Nmap (network mapper) is an open source security scanner used for network exploration and security auditing. It identifies endpoints and services within a network and provides a comprehensive network map. The network mapper is commonly referred to as the Swiss army knife of networking due to its many interesting capabilities to gather information from endpoints on a network.

ChatGPT is an artificial intelligence (AI) powered language model based on the GPT-4 (generative pre-trained transformer) architecture. It is a chatbot designed to generate human-like text based on the input it receives. This AI engine has been trained on diverse data and can provide constructive responses to questions. ChatGPT is a useful tool in various disciplines, including cybersecurity. The tool provides an API to obtain suggestions for effectively managing security audits, conducting threat hunting, or summarizing security issues.
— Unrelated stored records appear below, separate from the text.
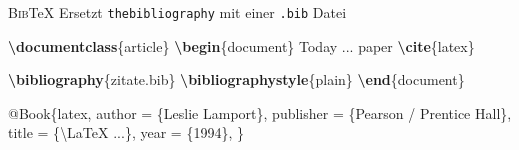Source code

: \documentclass[aspectratio=169]{beamer}
\newenvironment{Shaded}{\begin{snugshade}}{\end{snugshade}}
\newcommand{\BuiltInTok}[1]{\textcolor[rgb]{0.25,0.67,0.19}{\textbf{#1}}}
\newcommand{\CharTok}[1]{\textcolor[rgb]{0.45,0.38,0.60}{#1}}
\newcommand{\DataTypeTok}[1]{\textcolor[rgb]{0.24,0.65,0.58}{#1}}
\newcommand{\ExtensionTok}[1]{\textcolor[rgb]{0.25,0.67,0.19}{#1}}
\newcommand{\KeywordTok}[1]{\textcolor[rgb]{0.25,0.67,0.19}{\textbf{#1}}}
\newcommand{\NormalTok}[1]{\textcolor[rgb]{0.19,0.19,0.19}{#1}}
\newcommand{\OtherTok}[1]{\textcolor[rgb]{0.19,0.19,0.19}{#1}}
\newcommand{\VariableTok}[1]{\textcolor[rgb]{0.44,0.55,0.28}{#1}}
\newenvironment{Shaded}{}{}
\newcommand\citestyle[1]{\textcolor{foreground-secondary}{\textsuperscript{#1}}}
\let\oldautocite\autocite
\renewcommand{\autocite}[1]{\citestyle{\oldautocite{#1}}}
\begin{document}
    \begin{frame}[fragile]{\textsc{Bib}\TeX}
    \protect\hypertarget{section-1}{}
    Ersetzt \texttt{thebibliography} mit einer \texttt{.bib} Datei
    \autocite{overleaf-bibtex}\\

    \begin{minipage}{0.495\textwidth}

\begin{Shaded}
\begin{Highlighting}[]
\BuiltInTok{\textbackslash{}documentclass}\NormalTok{\{}\ExtensionTok{article}\NormalTok{\}}
\KeywordTok{\textbackslash{}begin}\NormalTok{\{}\ExtensionTok{document}\NormalTok{\}}
\NormalTok{\textasciigrave{}\textasciigrave{}Today ... paper\textquotesingle{}\textquotesingle{} }
\KeywordTok{\textbackslash{}cite}\NormalTok{\{}\ExtensionTok{latex}\NormalTok{\}}

\BuiltInTok{\textbackslash{}bibliography}\NormalTok{\{}\ExtensionTok{zitate.bib}\NormalTok{\}}
\BuiltInTok{\textbackslash{}bibliographystyle}\NormalTok{\{}\ExtensionTok{plain}\NormalTok{\}}
\KeywordTok{\textbackslash{}end}\NormalTok{\{}\ExtensionTok{document}\NormalTok{\}}
\end{Highlighting}
\end{Shaded}

    \end{minipage}\begin{minipage}{0.01\textwidth}

    \phantom{x}

    \end{minipage}\begin{minipage}{0.495\textwidth}

\begin{Shaded}
\begin{Highlighting}[]
\VariableTok{@Book}\NormalTok{\{}\OtherTok{latex}\NormalTok{,}
  \DataTypeTok{author}\NormalTok{ = \{Leslie Lamport\},}
  \DataTypeTok{publisher}\NormalTok{ = \{Pearson }
\NormalTok{      / Prentice Hall\},}
  \DataTypeTok{title}\NormalTok{ = \{}\CharTok{\textbackslash{}LaTeX}\NormalTok{ ...\},}
  \DataTypeTok{year}\NormalTok{ = \{1994\},}
\NormalTok{\}}
\end{Highlighting}
\end{Shaded}

    \centering{\textcolor{foreground-secondary}{\scriptsize zitate.bib}}

    \end{minipage}


\end{frame}
\end{document}
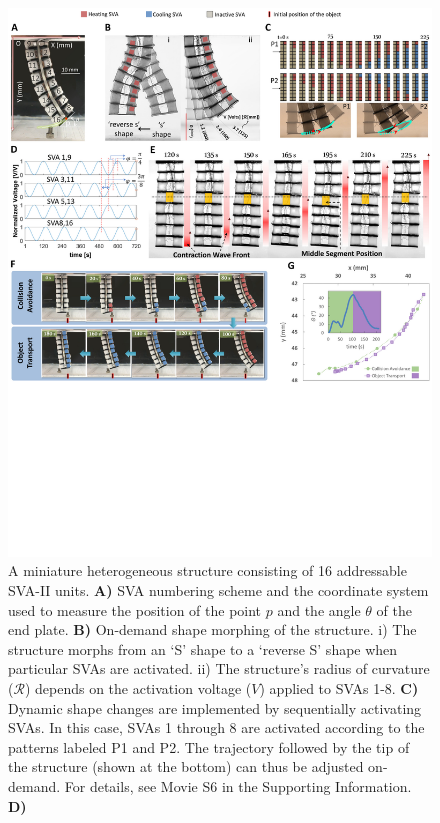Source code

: \begin{figure}[t]
\centering
\includegraphics[width=\textwidth]{fig4.pdf}
\caption[A miniature soft robot consisting of 16 addressable SVA-II units]{A miniature heterogeneous structure consisting of 16 addressable SVA-II units. \textbf{A)} SVA numbering scheme and the coordinate system used to measure the position of the point $p$ and the angle $\theta$ of the end plate. \textbf{B)} On-demand shape morphing of the structure. i) The structure morphs from an `S' shape to a `reverse S' shape when particular SVAs are activated. 
ii) The structure's radius of curvature ($\mathcal{R}$) depends on the activation voltage ($V$) applied to SVAs 1-8. \textbf{C)} Dynamic shape changes are implemented by sequentially activating SVAs. In this case, SVAs 1 through 8 are activated according to the patterns labeled P1 and P2. The trajectory followed by the tip of the structure (shown at the bottom) can thus be adjusted on-demand. For details, see Movie S6 in the Supporting Information. \textbf{D)} 
}
\end{figure}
Nmap and ChatGPT are resourceful tools that can improve the security posture of organizations when used correctly. In this blog post, we show how Wazuh utilizes the resources provided by these tools to improve your organization’s security posture.

Infrastructure

To demonstrate integrating Nmap and ChatGPT with Wazuh, we use the following infrastructure.

  • A ready-to-use Wazuh OVA 4.4.5. Follow this guide to download the virtual machine.
  • An Ubuntu 22.04 LTS endpoint with Wazuh agent 4.4.5 installed. To install the Wazuh agent, refer to the following installation guide.
  • A Windows 11 endpoint with Wazuh agent 4.4.5 installed. To install the Wazuh agent, refer to the following installation guide.

Configuration

We use the Wazuh command monitoring capability combined with Nmap to periodically query the endpoints’ open port services.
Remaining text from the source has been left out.